Gli okimono interessavano scrittori, artisti, critici, mercanti e collezionisti. Creando un vero movimento culturale e introducendo nel mercato dell’arte le opere prodotte in Giappone.
Manifestazioni analoghe avvengono anche in Giappone, con la Naikoko Kangyo Hakurankai che si tenne a Tokyo nel 1877, 1881, 1890, a Kyoto nel 1895 e a Osaka nel 1903.
I soggetti più popolari per gli okimono sono i Shishi Fukujin, i sette dei della fortuna, e fra tutti, i favoriti diventano Hotei e Daikoku.
Comune è anche la raffigurazione della Takarabune, la barca con a bordo i sette dei saggi.
Altri soggetti sono i samurai, raffigurati singolarmente o in scene di duello.
I Sennin, a raffigurare la persona che ha raggiunto l’immortalità.
Varie figure buddiste come Daruma o i Rakan, Futen, il dio del vento.
Da ultimo gli Oni, i diavoli. Sempre rappresentati con senso dell’umorismo, muscolosi e con viso grottesco, mostruoso e innaturale.
Il periodo di nascita e affermazione degli okimono è fra il 1860 e il 1900. Queste composizioniraffigurano, in preferenza, scene di vita domestica o agricola, pescatori e bambini. Più rari sono le raffigurazioni di uccelli, animali e fiori.
E’ durante questo periodo che si assiste a un notevole cambiamento negli usi del popolo giapponese.
Questo è molto evidente nell’abbigliamento, dove quello tradizionale comincia a lasciare il posto a quello occidentale, caratterizzato da tasche.
In contemporanea, si assiste all’introduzione delle sigarette che iniziano a rendere obsolete le borse da tabacco.
Gli okimono erano realizzati ad opera degli stessi fabbricanti di netsukè, chiamati netsukè-shi.
Anche per questa ragione possono essere considerati un evoluzione del netsukè.
Un elemento che andava perdendo la sua utilità e dunque la sua commerciabilità.
Il legno e avorio sono i materiali principali per la realizzazione dei netsukè, lo sono anche per gli okimono.
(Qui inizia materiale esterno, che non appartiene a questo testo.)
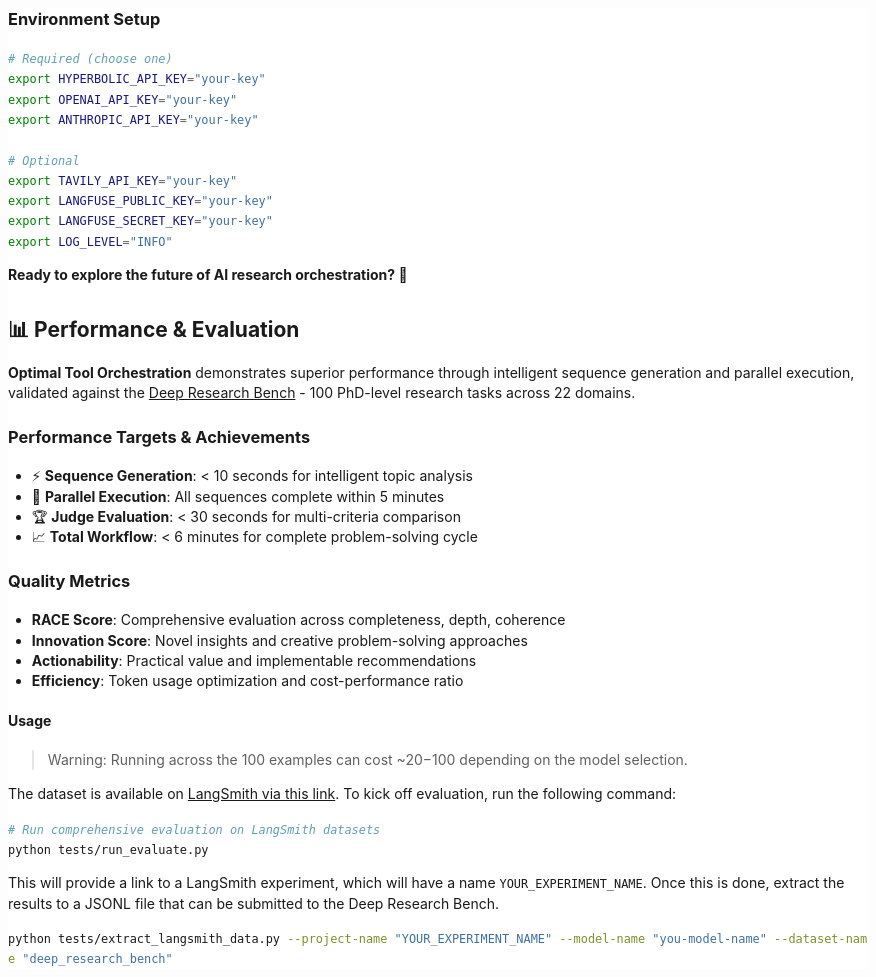 ### **Environment Setup**
```bash
# Required (choose one)
export HYPERBOLIC_API_KEY="your-key"
export OPENAI_API_KEY="your-key"
export ANTHROPIC_API_KEY="your-key"

# Optional
export TAVILY_API_KEY="your-key"
export LANGFUSE_PUBLIC_KEY="your-key"
export LANGFUSE_SECRET_KEY="your-key"
export LOG_LEVEL="INFO"
```

**Ready to explore the future of AI research orchestration? 🚀** 

## 📊 Performance & Evaluation

**Optimal Tool Orchestration** demonstrates superior performance through intelligent sequence generation and parallel execution, validated against the [Deep Research Bench](https://huggingface.co/spaces/Ayanami0730/DeepResearch-Leaderboard) - 100 PhD-level research tasks across 22 domains.

### Performance Targets & Achievements
- ⚡ **Sequence Generation**: < 10 seconds for intelligent topic analysis
- 🔄 **Parallel Execution**: All sequences complete within 5 minutes
- 🏆 **Judge Evaluation**: < 30 seconds for multi-criteria comparison
- 📈 **Total Workflow**: < 6 minutes for complete problem-solving cycle

### Quality Metrics
- **RACE Score**: Comprehensive evaluation across completeness, depth, coherence
- **Innovation Score**: Novel insights and creative problem-solving approaches
- **Actionability**: Practical value and implementable recommendations
- **Efficiency**: Token usage optimization and cost-performance ratio

#### Usage

> Warning: Running across the 100 examples can cost ~$20-$100 depending on the model selection.

The dataset is available on [LangSmith via this link](https://smith.langchain.com/public/c5e7a6ad-fdba-478c-88e6-3a388459ce8b/d). To kick off evaluation, run the following command:

```bash
# Run comprehensive evaluation on LangSmith datasets
python tests/run_evaluate.py
```

This will provide a link to a LangSmith experiment, which will have a name `YOUR_EXPERIMENT_NAME`. Once this is done, extract the results to a JSONL file that can be submitted to the Deep Research Bench.

```bash
python tests/extract_langsmith_data.py --project-name "YOUR_EXPERIMENT_NAME" --model-name "you-model-name" --dataset-name "deep_research_bench"
```
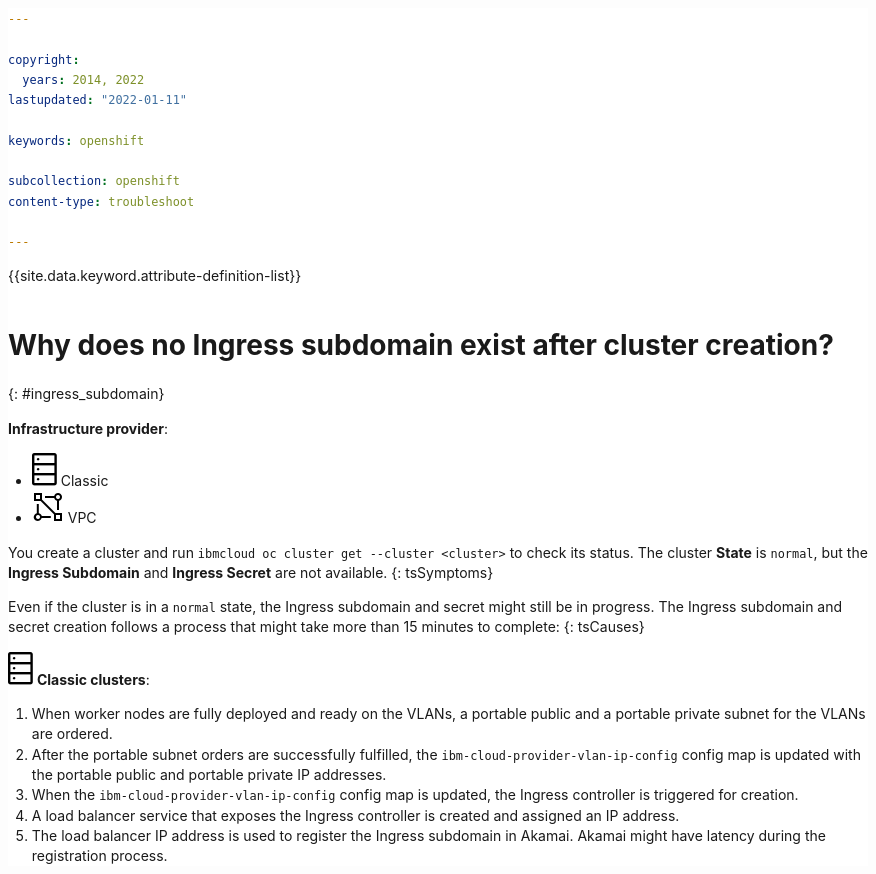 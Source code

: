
 ```yaml
---

copyright:
  years: 2014, 2022
lastupdated: "2022-01-11"

keywords: openshift

subcollection: openshift
content-type: troubleshoot

---
```


{{site.data.keyword.attribute-definition-list}}

# Why does no Ingress subdomain exist after cluster creation?
{: #ingress_subdomain}

**Infrastructure provider**:
* ![Classic infrastructure provider icon.](images/icon-classic-2.svg) Classic
* ![VPC infrastructure provider icon.](images/icon-vpc-2.svg) VPC


You create a cluster and run `ibmcloud oc cluster get --cluster <cluster>` to check its status. The cluster **State** is `normal`, but the **Ingress Subdomain** and **Ingress Secret** are not available.
{: tsSymptoms}


Even if the cluster is in a `normal` state, the Ingress subdomain and secret might still be in progress. The Ingress subdomain and secret creation follows a process that might take more than 15 minutes to complete:
{: tsCauses}

![Classic infrastructure provider icon.](images/icon-classic-2.svg) **Classic clusters**:

1. When worker nodes are fully deployed and ready on the VLANs, a portable public and a portable private subnet for the VLANs are ordered.
2. After the portable subnet orders are successfully fulfilled, the `ibm-cloud-provider-vlan-ip-config` config map is updated with the portable public and portable private IP addresses.
3. When the `ibm-cloud-provider-vlan-ip-config` config map is updated, the Ingress controller is triggered for creation.
4. A load balancer service that exposes the Ingress controller is created and assigned an IP address.
5. The load balancer IP address is used to register the Ingress subdomain in Akamai. Akamai might have latency during the registration process.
Col tempo l’uso del legno è sempre più diminuito a favore dell’uso dell’avorio. Il legno, usato in svariate essenze, poteva venire tinto e lucidato.
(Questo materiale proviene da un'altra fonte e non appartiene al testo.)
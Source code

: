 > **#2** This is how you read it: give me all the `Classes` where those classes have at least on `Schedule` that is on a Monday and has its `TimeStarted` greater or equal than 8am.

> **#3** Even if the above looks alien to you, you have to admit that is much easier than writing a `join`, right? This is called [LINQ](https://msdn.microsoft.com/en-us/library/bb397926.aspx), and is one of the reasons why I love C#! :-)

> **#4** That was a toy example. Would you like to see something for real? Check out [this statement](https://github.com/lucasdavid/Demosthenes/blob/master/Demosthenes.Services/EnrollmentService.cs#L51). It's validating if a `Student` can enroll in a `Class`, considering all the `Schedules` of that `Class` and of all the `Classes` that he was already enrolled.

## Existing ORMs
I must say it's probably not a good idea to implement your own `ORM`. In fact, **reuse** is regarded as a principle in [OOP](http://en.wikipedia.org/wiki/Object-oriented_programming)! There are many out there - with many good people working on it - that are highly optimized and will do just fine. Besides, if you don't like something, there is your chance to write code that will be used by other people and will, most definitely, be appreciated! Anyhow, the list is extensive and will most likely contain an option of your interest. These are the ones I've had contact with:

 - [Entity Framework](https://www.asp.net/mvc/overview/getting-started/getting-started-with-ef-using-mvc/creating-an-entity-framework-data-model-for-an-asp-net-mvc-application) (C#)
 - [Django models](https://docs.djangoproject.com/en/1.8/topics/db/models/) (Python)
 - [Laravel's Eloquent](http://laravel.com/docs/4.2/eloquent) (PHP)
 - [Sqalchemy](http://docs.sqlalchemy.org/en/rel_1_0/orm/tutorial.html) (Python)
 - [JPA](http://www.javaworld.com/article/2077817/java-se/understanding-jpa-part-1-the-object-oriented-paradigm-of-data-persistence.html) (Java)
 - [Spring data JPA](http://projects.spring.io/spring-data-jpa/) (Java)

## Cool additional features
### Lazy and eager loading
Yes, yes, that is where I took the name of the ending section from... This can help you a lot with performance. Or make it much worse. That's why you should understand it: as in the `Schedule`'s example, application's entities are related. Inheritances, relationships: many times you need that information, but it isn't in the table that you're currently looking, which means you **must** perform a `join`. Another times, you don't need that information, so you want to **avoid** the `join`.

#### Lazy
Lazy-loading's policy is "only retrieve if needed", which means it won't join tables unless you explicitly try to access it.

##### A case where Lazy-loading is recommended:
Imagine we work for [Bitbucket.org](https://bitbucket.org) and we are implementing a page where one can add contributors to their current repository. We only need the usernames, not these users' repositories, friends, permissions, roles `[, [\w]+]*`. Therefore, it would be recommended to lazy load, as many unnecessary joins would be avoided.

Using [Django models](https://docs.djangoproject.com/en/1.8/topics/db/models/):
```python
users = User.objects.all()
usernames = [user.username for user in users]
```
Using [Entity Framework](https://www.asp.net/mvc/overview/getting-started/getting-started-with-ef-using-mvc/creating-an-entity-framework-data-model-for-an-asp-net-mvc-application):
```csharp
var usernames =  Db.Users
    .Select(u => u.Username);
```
Gli okimono più preziosi sono realizzati con l’avorio d’elefante e si presentano bianchi come la neve.
Sono prodotti, verso la fine del XIX secolo, dalla scuola di Tokyo. Sono opera di autori quali: Ishikawa Komei e Yoshida Homei.
Sino realizzati partendo da materiale proveniente dalle parti più pregiate delle zanne.
Il più delle volte sono caratterizzati dalla presenza nella composizione di piccoli elementi, come: pipe, attrezzi da lavoro, frecce e cosi via.
Ai fini dell’integrità della scultura necessita che tutte queste piccole parti non sono non state perse e rimesse. Per avere questa certezza è bene controllare le proporzioni. Analizzare le differenze nel colore, nel materiale e nella qualità d’esecuzione.
L’avorio proveniva in Giappone dall’India, dal Siam e dalla Cambogia. Solo una piccola parte, per mezzo di commercianti cinesi e arabi, arrivava dall’Africa.
Questo lungo tragitto lo faceva diventare una materia prima cara e preziosa e per questa ragione l’avorio è sempre lavorato con molta attenzione.
Gli artisti che usavano la parte migliore della zanna usualmente rivendevano gli scarti ad altri colleghi.
La sagoma delle sculture palesa questa caratteristica di oculatezza nell’uso.
La partenza avviene da un pezzo d’avorio ben conforme al soggetto che si pensava di realizzare.
Con questa logica si giustifica la forma triangolare dei primi netsukè.
Questo perché la materia prima di partenza è una scheggia di zanna. Una forma che ben si adatta alla struttura del pezzo.
Sempre per riutilizzare e ottimizzare gli scarti nascono gli okimono realizzati unendo avorio e legno, oppure avorio e metallo. In questi casi l’avorio è usato per realizzare la testa e i piedi. É questa un’affermazione con molte deroghe.